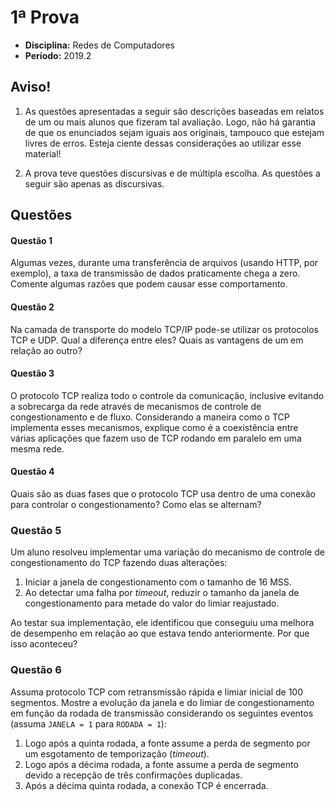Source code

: # 1ª Prova

- **Disciplina:** Redes de Computadores
- **Período:** 2019.2

## Aviso!

1. As questões apresentadas a seguir são descrições baseadas em relatos de um ou mais alunos que fizeram tal avaliação. Logo, não há garantia de que os enunciados sejam iguais aos originais, tampouco que estejam livres de erros. Esteja ciente dessas considerações ao utilizar esse material!

2. A prova teve questões discursivas e de múltipla escolha. As questões a seguir são apenas as discursivas.

## Questões

#### Questão 1 

Algumas vezes, durante uma transferência de arquivos (usando HTTP, por exemplo), a taxa de transmissão de dados praticamente chega a zero. Comente algumas razões que podem causar esse comportamento.

#### Questão 2 

Na camada de transporte do modelo TCP/IP pode-se utilizar os protocolos TCP e UDP. Qual a diferença entre eles? Quais as vantagens de um em relação ao outro?

#### Questão 3

O protocolo TCP realiza todo o controle da comunicação, inclusive evitando a sobrecarga da rede através de mecanismos de controle de congestionamento e de fluxo. Considerando a maneira como o TCP implementa esses mecanismos, explique como é a coexistência entre várias aplicações que fazem uso de TCP rodando em paralelo em uma mesma rede.

#### Questão 4

Quais são as duas fases que o protocolo TCP usa dentro de uma conexão para controlar o congestionamento? Como elas se alternam?

### Questão 5

Um aluno resolveu implementar uma variação do mecanismo de controle de congestionamento do TCP fazendo duas alterações:

1. Iniciar a janela de congestionamento com o tamanho de 16 MSS.
2. Ao detectar uma falha por *timeout*, reduzir o tamanho da janela de congestionamento para metade do valor do limiar reajustado.

Ao testar sua implementação, ele identificou que conseguiu uma melhora de desempenho em relação ao que estava tendo anteriormente. Por que isso aconteceu?

### Questão 6

Assuma protocolo TCP com retransmissão rápida e limiar inicial de 100 segmentos. Mostre a evolução da janela e do limiar de congestionamento em função da rodada de transmissão considerando os seguintes eventos (assuma `JANELA = 1` para `RODADA = 1`):

1. Logo após a quinta rodada, a fonte assume a perda de segmento por um esgotamento de temporização (*timeout*).
2. Logo após a décima rodada, a fonte assume a perda de segmento devido a recepção de três confirmações duplicadas.
3. Após a décima quinta rodada, a conexão TCP é encerrada.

___

- Exercise objective
Write out, word for word, the line containing "### Questão 5" and every line after it to the end of the data above.

- Reply
### Questão 5

Um aluno resolveu implementar uma variação do mecanismo de controle de congestionamento do TCP fazendo duas alterações:

1. Iniciar a janela de congestionamento com o tamanho de 16 MSS.
2. Ao detectar uma falha por *timeout*, reduzir o tamanho da janela de congestionamento para metade do valor do limiar reajustado.

Ao testar sua implementação, ele identificou que conseguiu uma melhora de desempenho em relação ao que estava tendo anteriormente. Por que isso aconteceu?

### Questão 6

Assuma protocolo TCP com retransmissão rápida e limiar inicial de 100 segmentos. Mostre a evolução da janela e do limiar de congestionamento em função da rodada de transmissão considerando os seguintes eventos (assuma `JANELA = 1` para `RODADA = 1`):

1. Logo após a quinta rodada, a fonte assume a perda de segmento por um esgotamento de temporização (*timeout*).
2. Logo após a décima rodada, a fonte assume a perda de segmento devido a recepção de três confirmações duplicadas.
3. Após a décima quinta rodada, a conexão TCP é encerrada.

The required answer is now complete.